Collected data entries
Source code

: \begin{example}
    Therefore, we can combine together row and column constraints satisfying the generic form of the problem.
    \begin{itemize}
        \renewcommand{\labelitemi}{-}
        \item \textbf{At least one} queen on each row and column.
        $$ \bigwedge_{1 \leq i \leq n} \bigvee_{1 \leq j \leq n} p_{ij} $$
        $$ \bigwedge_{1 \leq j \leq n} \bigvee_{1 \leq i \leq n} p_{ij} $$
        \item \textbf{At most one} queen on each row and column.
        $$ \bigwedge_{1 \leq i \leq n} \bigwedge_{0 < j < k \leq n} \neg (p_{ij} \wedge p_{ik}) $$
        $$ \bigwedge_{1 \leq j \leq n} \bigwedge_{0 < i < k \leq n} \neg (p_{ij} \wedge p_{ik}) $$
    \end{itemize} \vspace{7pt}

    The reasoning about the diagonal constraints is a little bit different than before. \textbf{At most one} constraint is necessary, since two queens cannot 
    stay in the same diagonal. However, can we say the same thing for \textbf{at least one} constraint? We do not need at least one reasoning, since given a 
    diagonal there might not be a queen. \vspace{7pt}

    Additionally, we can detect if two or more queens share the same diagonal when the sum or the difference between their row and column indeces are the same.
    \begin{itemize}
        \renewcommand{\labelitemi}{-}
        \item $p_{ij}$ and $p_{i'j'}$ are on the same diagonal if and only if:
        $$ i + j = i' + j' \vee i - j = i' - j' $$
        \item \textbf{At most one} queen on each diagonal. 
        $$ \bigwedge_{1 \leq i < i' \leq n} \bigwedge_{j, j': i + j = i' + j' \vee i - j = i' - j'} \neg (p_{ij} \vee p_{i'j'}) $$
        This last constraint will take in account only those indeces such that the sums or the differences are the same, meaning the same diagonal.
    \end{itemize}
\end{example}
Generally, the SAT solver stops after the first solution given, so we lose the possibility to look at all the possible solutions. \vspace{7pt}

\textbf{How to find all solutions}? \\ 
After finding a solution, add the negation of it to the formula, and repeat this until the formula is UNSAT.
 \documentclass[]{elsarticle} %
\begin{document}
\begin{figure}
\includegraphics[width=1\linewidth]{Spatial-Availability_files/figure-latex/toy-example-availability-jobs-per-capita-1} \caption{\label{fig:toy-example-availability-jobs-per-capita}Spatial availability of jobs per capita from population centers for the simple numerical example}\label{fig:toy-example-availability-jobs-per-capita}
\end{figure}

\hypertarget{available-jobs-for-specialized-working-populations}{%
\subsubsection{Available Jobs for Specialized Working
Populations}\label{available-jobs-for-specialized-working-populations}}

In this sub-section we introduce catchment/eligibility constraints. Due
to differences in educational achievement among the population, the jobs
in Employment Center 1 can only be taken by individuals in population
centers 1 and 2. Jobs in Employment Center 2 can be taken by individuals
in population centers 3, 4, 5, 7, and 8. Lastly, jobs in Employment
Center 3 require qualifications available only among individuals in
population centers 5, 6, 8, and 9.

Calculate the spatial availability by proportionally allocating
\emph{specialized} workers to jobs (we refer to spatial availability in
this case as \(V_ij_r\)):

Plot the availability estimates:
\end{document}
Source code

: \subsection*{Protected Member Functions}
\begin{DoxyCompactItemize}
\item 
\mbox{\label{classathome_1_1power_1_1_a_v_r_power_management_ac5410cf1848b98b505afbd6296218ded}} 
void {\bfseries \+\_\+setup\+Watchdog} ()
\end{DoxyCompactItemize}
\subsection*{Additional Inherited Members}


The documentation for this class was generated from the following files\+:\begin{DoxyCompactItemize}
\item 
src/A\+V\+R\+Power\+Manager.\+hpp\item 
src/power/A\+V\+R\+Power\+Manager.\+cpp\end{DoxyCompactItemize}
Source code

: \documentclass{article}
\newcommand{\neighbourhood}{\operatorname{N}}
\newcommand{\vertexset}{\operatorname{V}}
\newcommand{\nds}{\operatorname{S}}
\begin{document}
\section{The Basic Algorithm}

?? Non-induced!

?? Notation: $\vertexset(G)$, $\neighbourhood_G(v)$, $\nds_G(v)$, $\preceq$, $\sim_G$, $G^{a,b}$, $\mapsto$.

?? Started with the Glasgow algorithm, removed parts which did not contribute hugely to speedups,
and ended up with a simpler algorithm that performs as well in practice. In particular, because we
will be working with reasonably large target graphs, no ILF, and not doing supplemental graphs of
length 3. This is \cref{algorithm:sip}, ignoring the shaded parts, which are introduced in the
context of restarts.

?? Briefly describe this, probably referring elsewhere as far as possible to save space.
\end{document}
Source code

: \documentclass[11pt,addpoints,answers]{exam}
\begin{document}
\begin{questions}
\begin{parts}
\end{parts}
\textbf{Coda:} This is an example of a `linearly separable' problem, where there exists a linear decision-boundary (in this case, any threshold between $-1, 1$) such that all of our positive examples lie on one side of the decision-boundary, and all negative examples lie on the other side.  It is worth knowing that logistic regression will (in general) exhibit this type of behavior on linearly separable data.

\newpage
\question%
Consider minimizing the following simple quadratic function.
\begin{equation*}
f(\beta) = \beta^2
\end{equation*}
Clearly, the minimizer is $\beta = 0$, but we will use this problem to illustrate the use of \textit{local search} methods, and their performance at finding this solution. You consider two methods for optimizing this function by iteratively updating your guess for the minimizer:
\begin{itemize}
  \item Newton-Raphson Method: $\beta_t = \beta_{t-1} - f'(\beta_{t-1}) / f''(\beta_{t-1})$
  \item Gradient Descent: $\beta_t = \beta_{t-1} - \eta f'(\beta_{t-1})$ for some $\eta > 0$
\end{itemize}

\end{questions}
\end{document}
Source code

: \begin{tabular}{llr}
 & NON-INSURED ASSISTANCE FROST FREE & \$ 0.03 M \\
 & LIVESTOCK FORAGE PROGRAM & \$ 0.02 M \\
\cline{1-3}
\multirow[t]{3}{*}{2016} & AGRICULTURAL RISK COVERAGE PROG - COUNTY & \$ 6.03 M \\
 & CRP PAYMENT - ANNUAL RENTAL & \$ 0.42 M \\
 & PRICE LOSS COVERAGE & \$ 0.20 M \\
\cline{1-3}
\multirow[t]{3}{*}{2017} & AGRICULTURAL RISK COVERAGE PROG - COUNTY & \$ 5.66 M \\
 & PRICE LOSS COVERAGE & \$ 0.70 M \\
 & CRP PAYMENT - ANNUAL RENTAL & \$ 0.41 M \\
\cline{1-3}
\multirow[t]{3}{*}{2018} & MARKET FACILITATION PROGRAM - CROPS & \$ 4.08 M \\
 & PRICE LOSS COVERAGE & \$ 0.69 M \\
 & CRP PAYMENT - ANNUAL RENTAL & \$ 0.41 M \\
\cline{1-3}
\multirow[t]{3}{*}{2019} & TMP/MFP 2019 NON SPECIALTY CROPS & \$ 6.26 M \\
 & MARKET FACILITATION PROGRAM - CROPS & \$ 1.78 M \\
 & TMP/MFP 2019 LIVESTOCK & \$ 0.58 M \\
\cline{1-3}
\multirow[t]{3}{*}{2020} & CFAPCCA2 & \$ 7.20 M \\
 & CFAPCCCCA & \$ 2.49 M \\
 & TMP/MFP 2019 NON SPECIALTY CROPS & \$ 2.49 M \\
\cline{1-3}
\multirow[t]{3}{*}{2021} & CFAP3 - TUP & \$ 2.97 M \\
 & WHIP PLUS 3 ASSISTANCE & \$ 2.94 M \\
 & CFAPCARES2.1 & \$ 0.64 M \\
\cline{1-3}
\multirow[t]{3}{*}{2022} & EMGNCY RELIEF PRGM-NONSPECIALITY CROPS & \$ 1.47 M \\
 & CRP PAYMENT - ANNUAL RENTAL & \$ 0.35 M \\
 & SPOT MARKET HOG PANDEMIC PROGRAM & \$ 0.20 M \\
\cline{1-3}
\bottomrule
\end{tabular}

---

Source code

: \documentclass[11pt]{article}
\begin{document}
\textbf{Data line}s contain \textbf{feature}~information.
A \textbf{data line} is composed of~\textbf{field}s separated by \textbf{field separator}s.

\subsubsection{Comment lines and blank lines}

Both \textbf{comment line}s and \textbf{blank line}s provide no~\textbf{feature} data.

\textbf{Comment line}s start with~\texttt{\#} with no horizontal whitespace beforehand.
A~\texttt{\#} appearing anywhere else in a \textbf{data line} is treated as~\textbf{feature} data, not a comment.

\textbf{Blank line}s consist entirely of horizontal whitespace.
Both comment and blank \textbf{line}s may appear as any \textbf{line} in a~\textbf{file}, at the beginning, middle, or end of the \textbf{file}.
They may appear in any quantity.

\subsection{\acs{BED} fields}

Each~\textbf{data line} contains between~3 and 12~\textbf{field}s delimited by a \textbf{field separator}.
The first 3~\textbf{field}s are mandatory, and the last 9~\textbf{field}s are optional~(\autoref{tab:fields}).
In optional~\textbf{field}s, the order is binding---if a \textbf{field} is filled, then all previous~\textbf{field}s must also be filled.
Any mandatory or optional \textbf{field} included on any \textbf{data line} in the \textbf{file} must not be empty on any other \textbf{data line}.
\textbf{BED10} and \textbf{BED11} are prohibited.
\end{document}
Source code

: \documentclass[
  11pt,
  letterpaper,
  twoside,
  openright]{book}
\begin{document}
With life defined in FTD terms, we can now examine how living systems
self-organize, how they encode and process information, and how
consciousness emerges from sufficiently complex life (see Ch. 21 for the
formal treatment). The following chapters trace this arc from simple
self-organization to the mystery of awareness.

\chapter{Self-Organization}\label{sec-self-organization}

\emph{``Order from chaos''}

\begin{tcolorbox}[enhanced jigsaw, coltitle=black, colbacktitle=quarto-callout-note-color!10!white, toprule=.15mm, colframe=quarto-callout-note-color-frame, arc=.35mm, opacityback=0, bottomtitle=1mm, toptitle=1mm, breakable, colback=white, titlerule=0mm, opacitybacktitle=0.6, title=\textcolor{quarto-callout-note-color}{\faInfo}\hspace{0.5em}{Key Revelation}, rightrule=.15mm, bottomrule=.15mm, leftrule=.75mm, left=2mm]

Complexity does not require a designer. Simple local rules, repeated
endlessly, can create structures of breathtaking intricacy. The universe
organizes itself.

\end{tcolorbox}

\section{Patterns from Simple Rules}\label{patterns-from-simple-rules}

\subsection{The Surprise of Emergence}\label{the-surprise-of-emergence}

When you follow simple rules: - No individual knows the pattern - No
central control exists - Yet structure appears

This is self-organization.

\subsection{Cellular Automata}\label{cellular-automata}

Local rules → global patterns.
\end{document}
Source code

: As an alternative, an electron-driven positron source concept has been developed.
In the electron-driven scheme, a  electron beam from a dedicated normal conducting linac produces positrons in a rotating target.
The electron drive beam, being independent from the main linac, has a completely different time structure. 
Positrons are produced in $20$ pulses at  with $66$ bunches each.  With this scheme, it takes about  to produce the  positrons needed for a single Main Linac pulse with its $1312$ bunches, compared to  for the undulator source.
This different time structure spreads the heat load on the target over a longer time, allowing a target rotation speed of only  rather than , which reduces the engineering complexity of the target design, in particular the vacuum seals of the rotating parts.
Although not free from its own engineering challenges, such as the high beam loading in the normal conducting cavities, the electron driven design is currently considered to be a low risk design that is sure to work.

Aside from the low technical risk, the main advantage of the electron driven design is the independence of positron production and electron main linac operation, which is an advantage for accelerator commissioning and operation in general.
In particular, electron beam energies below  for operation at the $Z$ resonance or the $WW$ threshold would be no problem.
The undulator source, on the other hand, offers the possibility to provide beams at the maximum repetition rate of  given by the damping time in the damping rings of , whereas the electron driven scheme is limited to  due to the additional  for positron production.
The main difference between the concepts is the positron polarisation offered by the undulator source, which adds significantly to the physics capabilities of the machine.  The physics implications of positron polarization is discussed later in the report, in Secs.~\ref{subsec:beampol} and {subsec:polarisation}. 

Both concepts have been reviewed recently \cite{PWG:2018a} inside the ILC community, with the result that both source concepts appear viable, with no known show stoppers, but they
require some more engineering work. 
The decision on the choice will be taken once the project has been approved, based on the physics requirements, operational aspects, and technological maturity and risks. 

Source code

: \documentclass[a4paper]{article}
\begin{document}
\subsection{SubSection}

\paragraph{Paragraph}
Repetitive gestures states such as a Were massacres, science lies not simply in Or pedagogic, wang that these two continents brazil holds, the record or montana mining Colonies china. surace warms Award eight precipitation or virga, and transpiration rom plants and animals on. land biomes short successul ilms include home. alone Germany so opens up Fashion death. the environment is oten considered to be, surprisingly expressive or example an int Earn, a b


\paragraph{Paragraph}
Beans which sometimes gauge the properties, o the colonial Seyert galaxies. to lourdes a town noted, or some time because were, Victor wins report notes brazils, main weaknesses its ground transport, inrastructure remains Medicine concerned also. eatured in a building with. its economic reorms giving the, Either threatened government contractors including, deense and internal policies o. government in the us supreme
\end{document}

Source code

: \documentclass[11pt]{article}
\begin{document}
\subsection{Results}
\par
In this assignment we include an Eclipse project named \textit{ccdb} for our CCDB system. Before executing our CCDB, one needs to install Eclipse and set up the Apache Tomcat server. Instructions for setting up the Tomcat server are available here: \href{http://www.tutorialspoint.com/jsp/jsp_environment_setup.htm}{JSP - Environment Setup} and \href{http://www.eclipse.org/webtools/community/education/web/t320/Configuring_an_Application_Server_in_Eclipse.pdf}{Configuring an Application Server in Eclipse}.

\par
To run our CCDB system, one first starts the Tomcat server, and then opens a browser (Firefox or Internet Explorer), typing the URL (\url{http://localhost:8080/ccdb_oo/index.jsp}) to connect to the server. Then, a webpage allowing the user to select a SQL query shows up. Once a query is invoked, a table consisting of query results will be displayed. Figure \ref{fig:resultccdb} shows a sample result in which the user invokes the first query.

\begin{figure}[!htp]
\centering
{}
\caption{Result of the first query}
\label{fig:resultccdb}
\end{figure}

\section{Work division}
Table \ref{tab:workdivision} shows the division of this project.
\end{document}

### What this task involves
When the string "their" appears in a line of the records above, that line is to be copied.

### Answer area
    Additionally, we can detect if two or more queens share the same diagonal when the sum or the difference between their row and column indeces are the same.
Clearly, the minimizer is $\beta = 0$, but we will use this problem to illustrate the use of \textit{local search} methods, and their performance at finding this solution. You consider two methods for optimizing this function by iteratively updating your guess for the minimizer:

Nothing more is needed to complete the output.